Exercise directions: Copy, exactly and without additions, every line in the records below from the one holding "#### Dataset Production" through the one holding "For this project, we", both ends included.

Source texts of formatted documents:
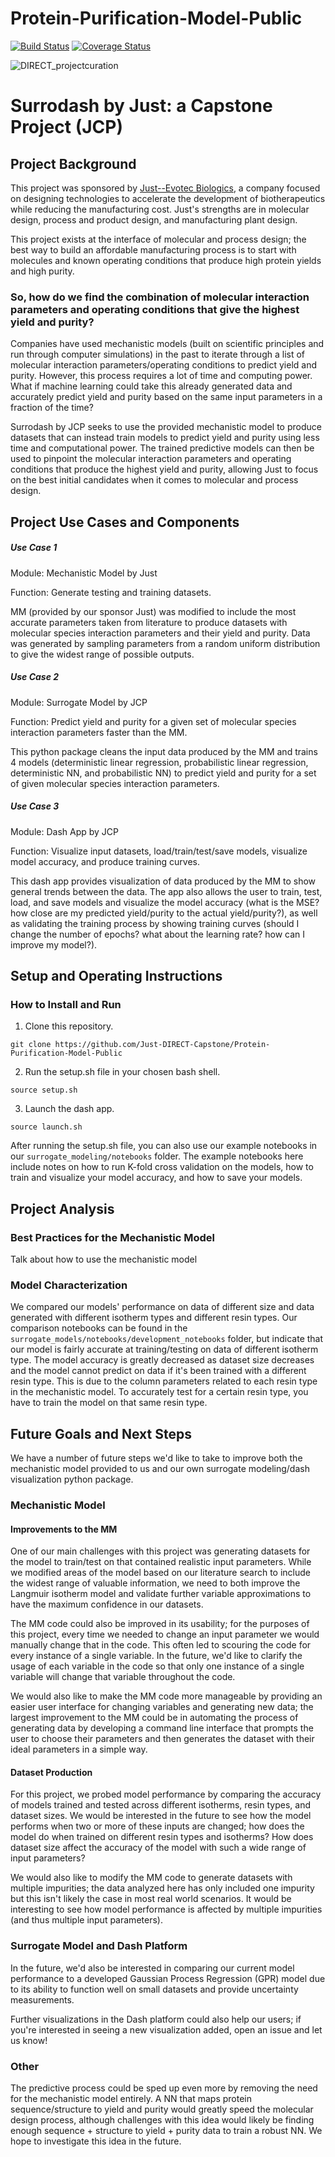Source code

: # Protein-Purification-Model-Public
[![Build Status](https://travis-ci.com/Just-DIRECT-Capstone/Protein-Purification-Model-Public.svg?branch=main)](https://travis-ci.com/Just-DIRECT-Capstone/Protein-Purification-Model-Public)
[![Coverage Status](https://coveralls.io/repos/github/Just-DIRECT-Capstone/Protein-Purification-Model-Public/badge.svg?branch=main)](https://coveralls.io/github/Just-DIRECT-Capstone/Protein-Purification-Model-Public?branch=main)

![DIRECT_projectcuration](https://live.staticflickr.com/65535/51234345898_e8772644a2_m.jpg)
# Surrodash by Just: a Capstone Project (JCP)

## Project Background

This project was sponsored by [Just--Evotec Biologics](https://www.justbiotherapeutics.com/), a company focused on designing technologies to accelerate the development of biotherapeutics while reducing the manufacturing cost. Just's strengths are in molecular design, process and product design, and manufacturing plant design. 

This project exists at the interface of molecular and process design; the best way to build an affordable manufacturing process is to start with molecules and known operating conditions that produce high protein yields and high purity. 

### So, how do we find the combination of molecular interaction parameters and operating conditions that give the highest yield and purity? 

Companies have used mechanistic models (built on scientific principles and run through computer simulations) in the past to iterate through a list of molecular interaction parameters/operating conditions to predict yield and purity. However, this process requires a lot of time and computing power. What if machine learning could take this already generated data and accurately predict yield and purity based on the same input parameters in a fraction of the time?

Surrodash by JCP seeks to use the provided mechanistic model to produce datasets that can instead train models to predict yield and purity using less time and computational power. The trained predictive models can then be used to pinpoint the molecular interaction parameters and operating conditions that produce the highest yield and purity, allowing Just to focus on the best initial candidates when it comes to molecular and process design.

## Project Use Cases and Components

##### Use Case 1

Module: Mechanistic Model by Just

Function: Generate testing and training datasets.

MM (provided by our sponsor Just) was modified to include the most accurate parameters taken from literature to produce datasets with molecular species interaction parameters and their yield and purity. Data was generated by sampling parameters from a random uniform distribution to give the widest range of possible outputs.

##### Use Case 2

Module: Surrogate Model by JCP

Function: Predict yield and purity for a given set of molecular species interaction parameters faster than the MM.

This python package cleans the input data produced by the MM and trains 4 models (deterministic linear regression, probabilistic linear regression, deterministic NN, and probabilistic NN) to predict yield and purity for a set of given molecular species interaction parameters.

##### Use Case 3

Module: Dash App by JCP

Function: Visualize input datasets, load/train/test/save models, visualize model accuracy, and produce training curves.

This dash app provides visualization of data produced by the MM to show general trends between the data. The app also allows the user to train, test, load, and save models and visualize the model accuracy (what is the MSE? how close are my predicted yield/purity to the actual yield/purity?), as well as validating the training process by showing training curves (should I change the number of epochs? what about the learning rate? how can I improve my model?).

## Setup and Operating Instructions

### How to Install and Run

1. Clone this repository.

`git clone https://github.com/Just-DIRECT-Capstone/Protein-Purification-Model-Public`

2. Run the setup.sh file in your chosen bash shell.

`source setup.sh`

3. Launch the dash app.

`source launch.sh`

After running the setup.sh file, you can also use our example notebooks in our `surrogate_modeling/notebooks` folder. The example notebooks here include notes on how to run K-fold cross validation on the models, how to train and visualize your model accuracy, and how to save your models.

## Project Analysis

### Best Practices for the Mechanistic Model
Talk about how to use the mechanistic model

### Model Characterization
We compared our models' performance on data of different size and data generated with different isotherm types and different resin types. Our comparison notebooks can be found in the `surrogate_models/notebooks/development_notebooks` folder, but indicate that our model is fairly accurate at training/testing on data of different isotherm type. The model accuracy is greatly decreased as dataset size decreases and the model cannot predict on data if it's been trained with a different resin type. This is due to the column parameters related to each resin type in the mechanistic model. To accurately test for a certain resin type, you have to train the model on that same resin type.

## Future Goals and Next Steps

We have a number of future steps we'd like to take to improve both the mechanistic model provided to us and our own surrogate modeling/dash visualization python package.

### Mechanistic Model
#### Improvements to the MM
One of our main challenges with this project was generating datasets for the model to train/test on that contained realistic input parameters. While we modified areas of the model based on our literature search to include the widest range of valuable information, we need to both improve the Langmuir isotherm model and validate further variable approximations to have the maximum confidence in our datasets.

The MM code could also be improved in its usability; for the purposes of this project, every time we needed to change an input parameter we would manually change that in the code. This often led to scouring the code for every instance of a single variable. In the future, we'd like to clarify the usage of each variable in the code so that only one instance of a single variable will change that variable throughout the code.

We would also like to make the MM code more manageable by providing an easier user interface for changing variables and generating new data; the largest improvement to the MM could be in automating the process of generating data by developing a command line interface that prompts the user to choose their parameters and then generates the dataset with their ideal parameters in a simple way.

#### Dataset Production
For this project, we probed model performance by comparing the accuracy of models trained and tested across different isotherms, resin types, and dataset sizes. We would be interested in the future to see how the model performs when two or more of these inputs are changed; how does the model do when trained on different resin types and isotherms? How does dataset size affect the accuracy of the model with such a wide range of input parameters?

We would also like to modify the MM code to generate datasets with multiple impurities; the data analyzed here has only included one impurity but this isn't likely the case in most real world scenarios. It would be interesting to see how model performance is affected by multiple impurities (and thus multiple input parameters).

### Surrogate Model and Dash Platform

In the future, we'd also be interested in comparing our current model performance to a developed Gaussian Process Regression (GPR) model due to its ability to function well on small datasets and provide uncertainty measurements.

Further visualizations in the Dash platform could also help our users; if you're interested in seeing a new visualization added, open an issue and let us know!

### Other 

The predictive process could be sped up even more by removing the need for the mechanistic model entirely. A NN that maps protein sequence/structure to yield and purity would greatly speed the molecular design process, although challenges with this idea would likely be finding enough sequence + structure to yield + purity data to train a robust NN. We hope to investigate this idea in the future.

Solution to this problem:
#### Dataset Production
For this project, we probed model performance by comparing the accuracy of models trained and tested across different isotherms, resin types, and dataset sizes. We would be interested in the future to see how the model performs when two or more of these inputs are changed; how does the model do when trained on different resin types and isotherms? How does dataset size affect the accuracy of the model with such a wide range of input parameters?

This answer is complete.